About this task:
Read the entries below and pull out each line with the string "servers".

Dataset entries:
>>
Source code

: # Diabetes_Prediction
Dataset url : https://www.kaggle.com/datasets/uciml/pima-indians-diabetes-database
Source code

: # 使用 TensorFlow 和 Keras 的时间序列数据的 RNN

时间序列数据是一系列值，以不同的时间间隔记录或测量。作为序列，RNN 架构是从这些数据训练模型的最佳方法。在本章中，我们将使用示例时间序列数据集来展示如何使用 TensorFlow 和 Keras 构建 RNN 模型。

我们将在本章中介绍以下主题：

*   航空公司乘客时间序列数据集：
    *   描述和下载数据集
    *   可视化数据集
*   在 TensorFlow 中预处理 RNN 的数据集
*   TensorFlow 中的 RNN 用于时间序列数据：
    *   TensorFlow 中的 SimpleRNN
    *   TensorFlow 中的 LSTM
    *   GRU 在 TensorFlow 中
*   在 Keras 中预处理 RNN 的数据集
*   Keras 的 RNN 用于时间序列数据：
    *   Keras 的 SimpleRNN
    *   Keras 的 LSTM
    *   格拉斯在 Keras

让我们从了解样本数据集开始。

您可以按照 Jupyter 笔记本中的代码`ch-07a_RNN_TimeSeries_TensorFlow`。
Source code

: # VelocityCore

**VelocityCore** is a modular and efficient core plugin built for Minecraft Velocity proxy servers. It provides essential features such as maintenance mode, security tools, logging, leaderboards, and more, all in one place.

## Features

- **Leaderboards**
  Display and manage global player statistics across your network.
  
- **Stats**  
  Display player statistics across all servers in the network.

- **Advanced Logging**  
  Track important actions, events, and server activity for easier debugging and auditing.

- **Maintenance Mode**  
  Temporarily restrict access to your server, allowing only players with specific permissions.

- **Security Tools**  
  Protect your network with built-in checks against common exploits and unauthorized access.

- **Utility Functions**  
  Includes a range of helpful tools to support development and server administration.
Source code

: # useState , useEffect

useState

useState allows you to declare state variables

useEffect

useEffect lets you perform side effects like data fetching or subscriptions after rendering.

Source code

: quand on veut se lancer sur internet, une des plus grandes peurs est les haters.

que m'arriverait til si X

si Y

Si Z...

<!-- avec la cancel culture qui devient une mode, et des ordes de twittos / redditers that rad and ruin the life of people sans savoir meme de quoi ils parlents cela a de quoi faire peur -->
<<
Exercise answer:
**VelocityCore** is a modular and efficient core plugin built for Minecraft Velocity proxy servers. It provides essential features such as maintenance mode, security tools, logging, leaderboards, and more, all in one place.
  Display player statistics across all servers in the network.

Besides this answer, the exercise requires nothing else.